This comment is from Gordon Brown in the Guardian this morning:
Austerity was based on an analysis that what had caused the global recession was the high level of public debt rather than the reckless action of the financial sector. Nobody who has looked at it seriously would come to that conclusion but the Conservatives dined out on it for five years.
If only Labour had said that from 2010 to 2015.
Thanks for reading this post.
You can share this post on social media of your choice by clicking these icons:
You can subscribe to this blog's daily email here.
And if you would like to support this blog you can, here:
Would anyody have believed them?
Perhaps not, but at least the he said, she said style of reporting would have put some doubt in the mind. The right-wing media would have gunned for the Labour Party, of course, but the BBC would, perhaps, have put across a more nuanced view. Then, the just criticism of austerity from the left would have been set aside from the ‘there is no alternative’ narrative of the right. As it stood, Labour post-2010 backed austerity to some degree, just less of that than the coalition. Didn’t give the voters a big enough choice to decide on in 2015. I get the idea that the policy was probably decided based on the results of focus groups as opposed to sound economic thinking.
Even the current Labour leadership haven’t broken away from this fully though they’ve been under greater attack from the right (including those in their own party) than Miliband and Co were.
Most of the world lives in countries that didn’t enter a technical recession at that time. However because North America and Europe make a big part of the world’s economy, then you can get away with calling at a global recession if you insist. But being reminded by Gordon Brown that it was always somebody else’s fault with his glottal and repeated use of that word global has quite put me off my breakfast.
Liam Byrne had already said there was no money left.
And he was wrong
Byrne should have been asked to leave the party after gifting the Tories the biggest excuse ever. Plus his post it note was grossly insensitive to the suffering that was going to follow.

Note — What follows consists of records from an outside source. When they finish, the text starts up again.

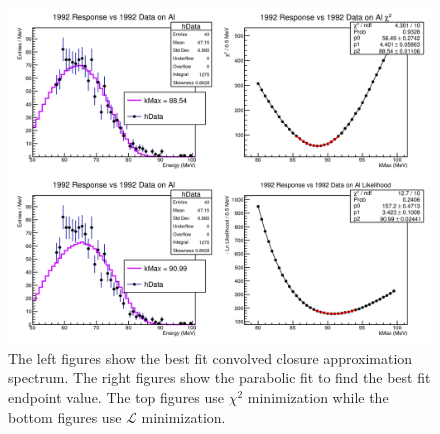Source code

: 

\begin{figure}[h]
  \centering
  \includegraphics[width=0.8\linewidth]{figures/png/1992_resp_1992_Al_data_allPlots_singleK.png}
  \caption{The left figures show the best fit convolved closure approximation spectrum. The right figures
  show the parabolic fit to find the best fit endpoint value. The top figures use $\chi ^2$ 
  minimization while the bottom figures use $\mathcal{L}$ minimization.}
  \label{fig:1992AlFits}
\end{figure}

He should go and get a real job some where.
New Labour were so in thrall to markets that could not see for looking when considering what to do. I still can’t believe that the change that did not come as a result of the 2008 crash and we seem to be at the gates of doom again.
Rod White says:
“Liam Byrne had already said there was no money left.”
This quip by Liam Byrne, clearly intended as a joke by someone relieved to be leaving office and relieved of any responsibility for clearing up the mess contributed to by New Labour, set the new standard for political discourse.

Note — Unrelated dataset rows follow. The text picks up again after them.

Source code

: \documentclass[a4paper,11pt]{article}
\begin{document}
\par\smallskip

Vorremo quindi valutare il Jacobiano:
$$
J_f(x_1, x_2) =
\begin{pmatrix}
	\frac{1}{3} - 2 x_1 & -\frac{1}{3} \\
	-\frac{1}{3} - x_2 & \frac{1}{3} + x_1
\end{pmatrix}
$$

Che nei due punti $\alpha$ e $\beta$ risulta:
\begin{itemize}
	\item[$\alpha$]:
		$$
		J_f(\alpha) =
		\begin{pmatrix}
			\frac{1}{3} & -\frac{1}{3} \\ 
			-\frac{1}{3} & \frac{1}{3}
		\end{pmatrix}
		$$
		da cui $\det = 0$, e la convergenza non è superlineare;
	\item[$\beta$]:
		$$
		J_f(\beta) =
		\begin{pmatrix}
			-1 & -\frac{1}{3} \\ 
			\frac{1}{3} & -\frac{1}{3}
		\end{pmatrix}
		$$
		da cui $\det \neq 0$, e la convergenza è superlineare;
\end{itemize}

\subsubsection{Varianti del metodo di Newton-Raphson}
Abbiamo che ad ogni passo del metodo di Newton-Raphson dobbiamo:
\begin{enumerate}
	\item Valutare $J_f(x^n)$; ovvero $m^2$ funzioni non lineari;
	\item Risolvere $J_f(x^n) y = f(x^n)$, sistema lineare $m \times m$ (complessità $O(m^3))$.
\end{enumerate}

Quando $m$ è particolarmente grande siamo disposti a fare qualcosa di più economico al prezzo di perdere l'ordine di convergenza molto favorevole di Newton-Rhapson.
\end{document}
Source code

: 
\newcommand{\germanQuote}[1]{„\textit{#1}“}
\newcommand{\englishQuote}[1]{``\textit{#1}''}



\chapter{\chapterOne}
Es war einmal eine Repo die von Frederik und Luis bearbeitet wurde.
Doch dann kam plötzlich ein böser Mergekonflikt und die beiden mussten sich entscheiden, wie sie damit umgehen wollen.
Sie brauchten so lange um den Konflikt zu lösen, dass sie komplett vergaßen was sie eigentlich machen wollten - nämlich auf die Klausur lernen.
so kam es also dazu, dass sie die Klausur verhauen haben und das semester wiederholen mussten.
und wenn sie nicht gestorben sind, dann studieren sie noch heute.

Since then not only have most politicians sounded as if they were reading a script from Rory Bremner and the Two Johns, but we have a government of clowns and buffoons.
Liam Byrne has assured his place in the history books as the man who changed the course of British politics.
Scotland for Aye ! (or me as it should more properly be)
“Liam Byrne had already said there was no money left.”
It’s a silly, unofficial custom for an outgoing Treasury minister to leave a joke message about how ‘terribly’ things are going to the minister taking over. It’s been done for countless years, but the Tories just decided to exploit it this time, because they knew it would be ideal for reinforcing the Austerity message.
Spot on, Richard. Brown is being too kind tho’ – ‘Austerity was based on the deliberate lie that what had caused the global recession was the high level of public debt…’ There, fixed that for him.
MiliBalls’ considered response to the lie was five years of ‘Don’t mention the war’/‘If we keep quiet about it, it’ll go away.’
The failure to challenge, at each and every PMQ’s, this outrageous dishonesty allowed the lie to embed itself in the nation’s psyche so that now ‘wreckless spending’ sits alongside ‘can be trusted with the NHS’ in the established list of Labour traits.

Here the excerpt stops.